Rika nie chciała z nim walczyć ani robić uników. Przeciwnik mógł być bowiem nieprzewidywalny w swoich ruchach, tak samo jak ci stosujący pijacki styl. Zamiast tego wyczekała przeciwnika i tym razem nie składając żadnych pieczęci, weszła w jego cień, przejmując kontrolę nad ciałem. Samuraj wyhamował rozpęd i zatrzymał się. Rozejrzał swymi załzawionymi oczyma po okolicy. Pewnie wciąż niewiele by widział, gdyby sam sobą kierował.
-Kurde…
-Gdzie ona się podziała? – zapytał niegłośno sam siebie, w gruncie rzeczy kierując wypowiedź do swojego partnera.
Poszurał nieco nogami po ziemi, szeleszcząc liśćmi i rozglądając się za Riką. – wydobyty z liści dźwięk był dowodem na istnienie postaci. To nie iluzja.
-Psst… chyba zniknęła. Jesteś? – powiedział po chwili. Wciąż dzierżył w dłoni swój miecz.

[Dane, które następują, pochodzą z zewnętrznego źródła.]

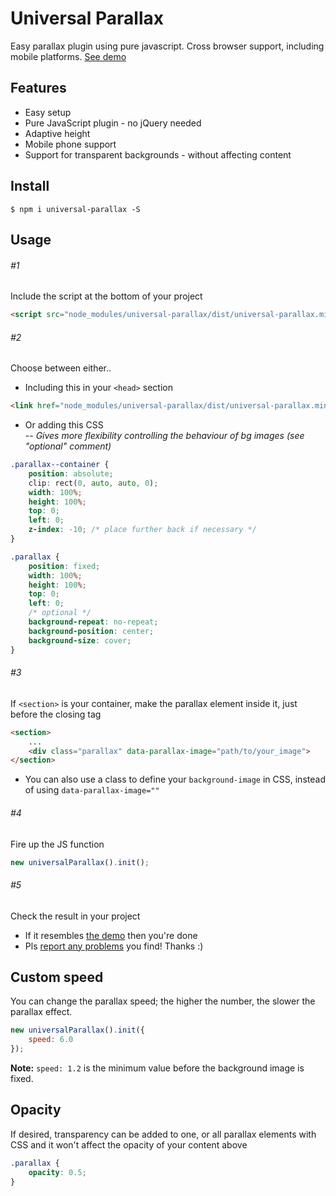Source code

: # Universal Parallax
Easy parallax plugin using pure javascript. Cross browser support, including mobile platforms.
[See demo](https://marrio-h.github.io/universal-parallax/demo/)


## Features
- Easy setup
- Pure JavaScript plugin - no jQuery needed
- Adaptive height
- Mobile phone support
- Support for transparent backgrounds - without affecting content

## Install
`$ npm i universal-parallax -S`

## Usage
###### #1
Include the script at the bottom of your project

```html
<script src="node_modules/universal-parallax/dist/universal-parallax.min.js"></script>
```

###### #2
Choose between either..
- Including this in your `<head>` section

```html
<link href="node_modules/universal-parallax/dist/universal-parallax.min.css" rel="stylesheet">
```

- Or adding this CSS  
-- _Gives more flexibility controlling the behaviour of bg images (see "optional" comment)_

```css
.parallax--container {
	position: absolute;
	clip: rect(0, auto, auto, 0);
	width: 100%;
	height: 100%;
	top: 0;
	left: 0;
	z-index: -10; /* place further back if necessary */
}

.parallax {
	position: fixed;
	width: 100%;
	height: 100%;
	top: 0;
	left: 0;
	/* optional */
	background-repeat: no-repeat;
	background-position: center;
	background-size: cover;
}
```

###### #3
If `<section>` is your container, make the parallax element inside it, just before the closing tag

```html
<section>
	...
	<div class="parallax" data-parallax-image="path/to/your_image">
</section>
```

* You can also use a class to define your `background-image` in CSS, instead of using `data-parallax-image=""`

###### #4
Fire up the JS function

```js
new universalParallax().init();
```

###### #5
Check the result in your project
- If it resembles [the demo](https://marrio-h.github.io/universal-parallax/demo/) then you're done
- Pls [report any problems](https://github.com/marrio-h/universal-parallax/issues) you find! Thanks :)

## Custom speed
You can change the parallax speed; the higher the number, the slower the parallax effect.

```js
new universalParallax().init({
	speed: 6.0
});
```

**Note:** `speed: 1.2` is the minimum value before the background image is fixed.


## Opacity
If desired, transparency can be added to one, or all parallax elements with CSS and it won't affect the opacity of your content above

```css
.parallax {
	opacity: 0.5;
}
```

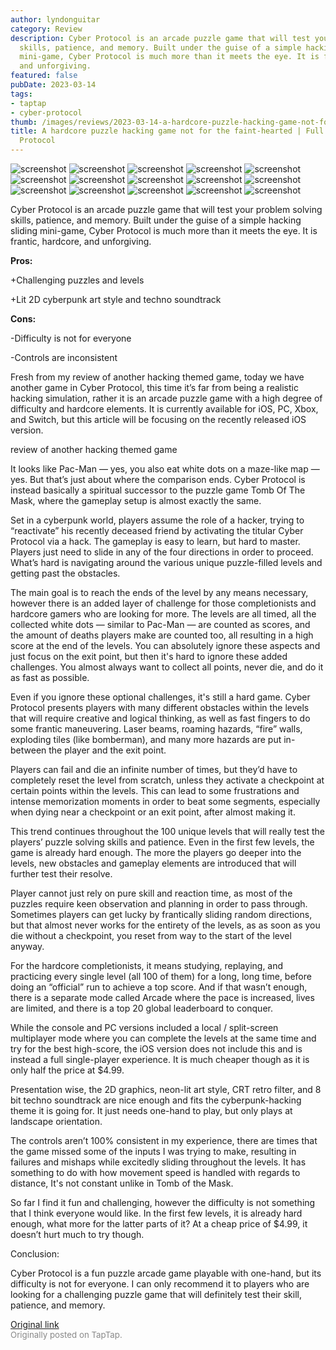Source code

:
 ```yaml
---
author: lyndonguitar
category: Review
description: Cyber Protocol is an arcade puzzle game that will test your problem solving
  skills, patience, and memory. Built under the guise of a simple hacking sliding
  mini-game, Cyber Protocol is much more than it meets the eye. It is frantic, hardcore,
  and unforgiving.
featured: false
pubDate: 2023-03-14
tags:
- taptap
- cyber-protocol
thumb: /images/reviews/2023-03-14-a-hardcore-puzzle-hacking-game-not-for-the-faint-hearted--full-review---cyber-protocol-0.avif
title: A hardcore puzzle hacking game not for the faint-hearted | Full Review - Cyber
  Protocol
---
```


<div class="gallery">
  <img src="/images/reviews/2023-03-14-a-hardcore-puzzle-hacking-game-not-for-the-faint-hearted--full-review---cyber-protocol-0.avif" alt="screenshot" />
  <img src="/images/reviews/2023-03-14-a-hardcore-puzzle-hacking-game-not-for-the-faint-hearted--full-review---cyber-protocol-1.avif" alt="screenshot" />
  <img src="/images/reviews/2023-03-14-a-hardcore-puzzle-hacking-game-not-for-the-faint-hearted--full-review---cyber-protocol-2.avif" alt="screenshot" />
  <img src="/images/reviews/2023-03-14-a-hardcore-puzzle-hacking-game-not-for-the-faint-hearted--full-review---cyber-protocol-3.avif" alt="screenshot" />
  <img src="/images/reviews/2023-03-14-a-hardcore-puzzle-hacking-game-not-for-the-faint-hearted--full-review---cyber-protocol-4.avif" alt="screenshot" />
  <img src="/images/reviews/2023-03-14-a-hardcore-puzzle-hacking-game-not-for-the-faint-hearted--full-review---cyber-protocol-5.avif" alt="screenshot" />
  <img src="/images/reviews/2023-03-14-a-hardcore-puzzle-hacking-game-not-for-the-faint-hearted--full-review---cyber-protocol-6.avif" alt="screenshot" />
  <img src="/images/reviews/2023-03-14-a-hardcore-puzzle-hacking-game-not-for-the-faint-hearted--full-review---cyber-protocol-7.avif" alt="screenshot" />
  <img src="/images/reviews/2023-03-14-a-hardcore-puzzle-hacking-game-not-for-the-faint-hearted--full-review---cyber-protocol-8.avif" alt="screenshot" />
  <img src="/images/reviews/2023-03-14-a-hardcore-puzzle-hacking-game-not-for-the-faint-hearted--full-review---cyber-protocol-9.avif" alt="screenshot" />
  <img src="/images/reviews/2023-03-14-a-hardcore-puzzle-hacking-game-not-for-the-faint-hearted--full-review---cyber-protocol-10.avif" alt="screenshot" />
  <img src="/images/reviews/2023-03-14-a-hardcore-puzzle-hacking-game-not-for-the-faint-hearted--full-review---cyber-protocol-11.avif" alt="screenshot" />
  <img src="/images/reviews/2023-03-14-a-hardcore-puzzle-hacking-game-not-for-the-faint-hearted--full-review---cyber-protocol-12.avif" alt="screenshot" />
  <img src="/images/reviews/2023-03-14-a-hardcore-puzzle-hacking-game-not-for-the-faint-hearted--full-review---cyber-protocol-13.avif" alt="screenshot" />
  <img src="/images/reviews/2023-03-14-a-hardcore-puzzle-hacking-game-not-for-the-faint-hearted--full-review---cyber-protocol-14.avif" alt="screenshot" />
</div>

Cyber Protocol is an arcade puzzle game that will test your problem solving skills, patience, and memory. Built under the guise of a simple hacking sliding mini-game, Cyber Protocol is much more than it meets the eye. It is frantic, hardcore, and unforgiving.


**Pros:**


+Challenging puzzles and levels

+Lit 2D cyberpunk art style and techno soundtrack


**Cons:**


-Difficulty is not for everyone

-Controls are inconsistent

Fresh from my review of another hacking themed game, today we have another game in Cyber Protocol, this time it’s far from being a realistic hacking simulation, rather it is an arcade puzzle game with a high degree of difficulty and hardcore elements. It is currently available for iOS, PC, Xbox, and Switch, but this article will be focusing on the recently released iOS version.

review of another hacking themed game

It looks like Pac-Man — yes, you also eat white dots on a maze-like map — yes. But that’s just about where the comparison ends. Cyber Protocol is instead basically a spiritual successor to the puzzle game Tomb Of The Mask, where the gameplay setup is almost exactly the same.

Set in a cyberpunk world, players assume the role of a hacker, trying to “reactivate” his recently deceased friend by activating the titular Cyber Protocol via a hack. The gameplay is easy to learn, but hard to master. Players just need to slide in any of the four directions in order to proceed. What’s hard is navigating around the various unique puzzle-filled levels and getting past the obstacles.

The main goal is to reach the ends of the level by any means necessary, however there is an added layer of challenge for those completionists and hardcore gamers who are looking for more. The levels are all timed, all the collected white dots — similar to Pac-Man — are counted as scores, and the amount of deaths players make are counted too, all resulting in a high score at the end of the levels. You can absolutely ignore these aspects and just focus on the exit point, but then it's hard to ignore these added challenges. You almost always want to collect all points, never die, and do it as fast as possible.

Even if you ignore these optional challenges, it's still a hard game. Cyber Protocol presents players with many different obstacles within the levels that will require creative and logical thinking, as well as fast fingers to do some frantic maneuvering. Laser beams, roaming hazards, “fire” walls, exploding tiles (like bomberman), and many more hazards are put in-between the player and the exit point.

Players can fail and die an infinite number of times, but they’d have to completely reset the level from scratch, unless they activate a checkpoint at certain points within the levels. This can lead to some frustrations and intense memorization moments in order to beat some segments, especially when dying near a checkpoint or an exit point, after almost making it.

This trend continues throughout the 100 unique levels that will really test the players’ puzzle solving skills and patience. Even in the first few levels, the game is already hard enough. The more the players go deeper into the levels, new obstacles and gameplay elements are introduced that will further test their resolve.

Player cannot just rely on pure skill and reaction time, as most of the puzzles require keen observation and planning in order to pass through. Sometimes players can get lucky by frantically sliding random directions, but that almost never works for the entirety of the levels, as as soon as you die without a checkpoint, you reset from way to the start of the level anyway.

For the hardcore completionists, it means studying, replaying, and practicing every single level (all 100 of them) for a long, long time, before doing an “official” run to achieve a top score. And if that wasn’t enough, there is a separate mode called Arcade where the pace is increased, lives are limited, and there is a top 20 global leaderboard to conquer.

While the console and PC versions included a local / split-screen multiplayer mode where you can complete the levels at the same time and try for the best high-score, the iOS version does not include this and is instead a full single-player experience. It is much cheaper though as it is only half the price at $4.99.

Presentation wise, the 2D graphics, neon-lit art style, CRT retro filter, and 8 bit techno soundtrack are nice enough and fits the cyberpunk-hacking theme it is going for. It just needs one-hand to play, but only plays at landscape orientation.

The controls aren’t 100% consistent in my experience, there are times that the game missed some of the inputs I was trying to make, resulting in failures and mishaps while excitedly sliding throughout the levels. It has something to do with how movement speed is handled with regards to distance, It's not constant unlike in Tomb of the Mask.

So far I find it fun and challenging, however the difficulty is not something that I think everyone would like. In the first few levels, it is already hard enough, what more for the latter parts of it? At a cheap price of $4.99, it doesn’t hurt much to try though.

Conclusion:

Cyber Protocol is a fun puzzle arcade game playable with one-hand, but its difficulty is not for everyone. I can only recommend it to players who are looking for a challenging puzzle game that will definitely test their skill, patience, and memory.

[Original link](https://www.taptap.io/post/4795790)<br><span style="font-size: 0.95em; color: #888;">Originally posted on TapTap.</span>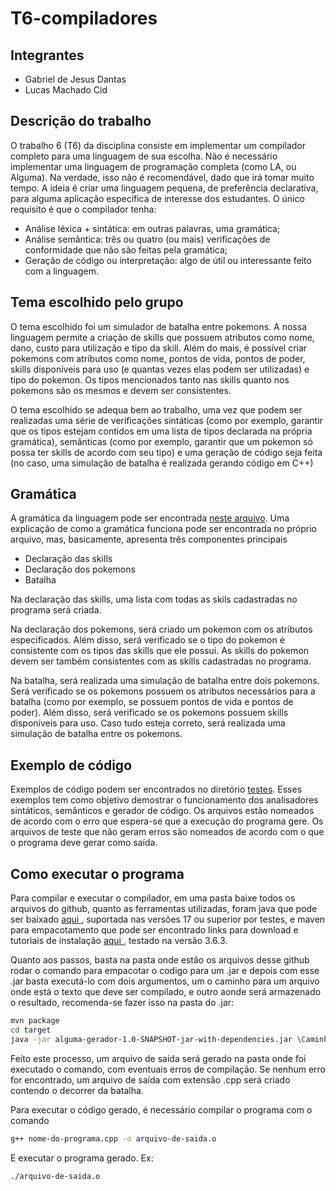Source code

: # T6-compiladores

## Integrantes

- Gabriel de Jesus Dantas
- Lucas Machado Cid

## Descrição do trabalho

O trabalho 6 (T6) da disciplina consiste em implementar um compilador completo para uma linguagem de sua escolha. Não é necessário implementar uma linguagem de programação completa (como LA, ou Alguma). Na verdade, isso não é recomendável, dado que irá tomar muito tempo. A ideia é criar uma linguagem pequena, de preferência declarativa, para alguma aplicação específica de interesse dos estudantes. O único requisito é que o compilador tenha:

- Análise léxica + sintática: em outras palavras, uma gramática;
- Análise semântica: três ou quatro (ou mais) verificações de conformidade que não são feitas pela gramática;
- Geração de código ou interpretação: algo de útil ou interessante feito com a linguagem.

## Tema escolhido pelo grupo

O tema escolhido foi um simulador de batalha entre pokemons. A nossa linguagem permite a criação de skills que possuem atributos como nome, dano, custo para utilização e tipo da skill. Além do mais, é possível criar pokemons com atributos como nome, pontos de vida, pontos de poder, skills disponíveis para uso (e quantas vezes elas podem ser utilizadas) e tipo do pokemon. Os tipos mencionados tanto nas skills quanto nos pokemons são os mesmos e devem ser consistentes.

O tema escolhido se adequa bem ao trabalho, uma vez que podem ser realizadas uma série de verificações sintáticas (como por exemplo, garantir que os tipos estejam contidos em uma lista de tipos declarada na própria gramática), semânticas (como por exemplo, garantir que um pokemon só possa ter skills de acordo com seu tipo) e uma geração de código seja feita (no caso, uma simulação de batalha é realizada gerando código em C++)

## Gramática

A gramática da linguagem pode ser encontrada [neste arquivo](https://github.com/Lucas-Cid/T6-compiladores/blob/master/src/main/antlr4/compiladores/t4/Pokemon.g4). Uma explicação de como a gramática funciona pode ser encontrada no próprio arquivo, mas, basicamente, apresenta três componentes principais

- Declaração das skills
- Declaração dos pokemons
- Batalha

Na declaração das skills, uma lista com todas as skils cadastradas no programa será criada.

Na declaração dos pokemons, será criado um pokemon com os atributos especificados. Além disso, será verificado se o tipo do pokemon é consistente com os tipos das skills que ele possui. As skills do pokemon devem ser também consistentes com as skills cadastradas no programa.

Na batalha, será realizada uma simulação de batalha entre dois pokemons. Será verificado se os pokemons possuem os atributos necessários para a batalha (como por exemplo, se possuem pontos de vida e pontos de poder). Além disso, será verificado se os pokemons possuem skills disponíveis para uso. Caso tudo esteja correto, será realizada uma simulação de batalha entre os pokemons.

## Exemplo de código

Exemplos de código podem ser encontrados no diretório [testes](https://github.com/Lucas-Cid/T6-compiladores/tree/master/testes). Esses exemplos tem como objetivo demostrar o funcionamento dos analisadores sintáticos, semânticos e gerador de código. Os arquivos estão nomeados de acordo com o erro que espera-se que a execução do programa gere. Os arquivos de teste que não geram erros são nomeados de acordo com o que o programa deve gerar como saída.

## Como executar o programa

Para compilar e executar o compilador, em uma pasta baixe todos os arquivos do github,
quanto as ferramentas utilizadas, foram java que pode ser baixado <a href = "https://www.oracle.com/java/technologies/downloads/#jdk18-linux">aqui </a>, suportada nas versões 17 ou superior por testes, e maven para empacotamento que pode ser encontrado links para download e tutoriais de instalação <a href = "https://maven.apache.org">aqui </a>, testado na versão 3.6.3.

Quanto aos passos, basta na pasta onde estão os arquivos desse github rodar o comando para empacotar o codigo para um .jar e depois com esse .jar basta executá-lo com dois argumentos, um o caminho para um arquivo onde está o texto que deve ser compilado, e outro aonde será armazenado o resultado, recomenda-se fazer isso na pasta do .jar:

```bash
mvn package
cd target
java -jar alguma-gerador-1.0-SNAPSHOT-jar-with-dependencies.jar \Caminho\Para\Entrada.txt \Caminho\Para\Saida.txt
```

Feito este processo, um arquivo de saída será gerado na pasta onde foi executado o comando, com eventuais erros de compilação. Se nenhum erro for encontrado, um arquivo de saída com extensão .cpp será criado contendo o decorrer da batalha.

Para executar o código gerado, é necessário compilar o programa com o comando 
```bash
g++ nome-do-programa.cpp -o arquivo-de-saida.o 
```
E executar o programa gerado. Ex:
```bash
./arquivo-de-saida.o 
```
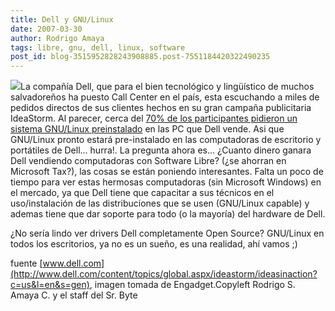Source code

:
 ```yaml
---
title: Dell y GNU/Linux
date: 2007-03-30
author: Rodrigo Amaya
tags: libre, gnu, dell, linux, software
post_id: blog-3515952828243908885.post-7551184420322490235
---
```


[![](http://bp1.blogger.com/_ayvorITawE4/Rg2UE_TPf6I/AAAAAAAAAPQ/w-I3tKN81rM/s400/dell-tux-linux.jpg)](http://bp1.blogger.com/_ayvorITawE4/Rg2UE_TPf6I/AAAAAAAAAPQ/w-I3tKN81rM/s1600-h/dell-tux-linux.jpg)La compañía Dell, que para el bien tecnológico y lingüístico de muchos salvadoreños ha puesto Call Center en el país, esta escuchando a miles de pedidos directos de sus clientes hechos en su gran campaña publicitaria IdeaStorm. Al parecer, cerca del [70% de los participantes pidieron un sistema GNU/Linux preinstalado](http://www.engadget.com/2007/03/07/dell-customers-root-for-linux-option/) en las PC que Dell vende. Asi que GNU/Linux pronto estará pre-instalado en las computadoras de escritorio y portátiles de Dell... hurra!. La pregunta ahora es... ¿Cuanto dinero ganara Dell vendiendo computadoras con Software Libre? (¿se ahorran en Microsoft Tax?), las cosas se están poniendo interesantes. Falta un poco de tiempo para ver estas hermosas computadoras (sin Microsoft Windows) en el mercado, ya que Dell tiene que capacitar a sus técnicos en el uso/instalación de las distribuciones que se usen (GNU/Linux capable) y ademas tiene que dar soporte para todo (o la mayoría) del hardware de Dell.

¿No sería lindo ver drivers Dell completamente Open Source? GNU/Linux en todos los escritorios, ya no es un sueño, es una realidad, ahí vamos ;)

fuente [www.dell.com](http://www.dell.com/content/topics/global.aspx/ideastorm/ideasinaction?c=us&l=en&s=gen), imagen tomada de Engadget.Copyleft Rodrigo S. Amaya C. y el staff del Sr. Byte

Rika miała nadzieję, że zwabi drugiego z rabusiów, jeśli to nie poskutkuje, ciałem Samuraja skieruje się w stronę obozu, w którym bliźniacy najpewniej opiekują się Kanemochi, a teraz i Namiotem.
Jeśli jednak się zjawi…
-To było dziwne. – stwierdzi chowając miecz do pochwy i raz jeszcze przetrze zaszklone oczy.
-Zaatakowałem ją mieczem i chyba uciekła. – podejmie dalej, zbliżając się do partnera. Cel jest prosty. Podejść możliwie blisko. Podejść możliwie blisko, aby uderzyć go w głowę z byka! Atak, po którym najczęściej cierpią obie strony. Jeśli to się uda przytrzyma go, a nawet obejmie, aby ten nie odleciał za daleko.
Dlatego że z cienia ponownie wyłoni się ona, tym razem aby z pomocą chakry obwiązać razem obu panów stalową żyłką. Nie ma co żałować materiału, zużyje tyle ile ma, oplatając wszystko, a zwłaszcza kostki, kolana, nadgarstki, łokcie… Sama stać będzie kawałek za plecami Samuraja. Jeśli stalowa żyłka spełni swoją rolę, pchnie, a właściwie z krótkiego rozbiegu skoczy, uderzając bokiem o ciało mężczyzny, tak by oni obaj, połączeni, padli na ziemię.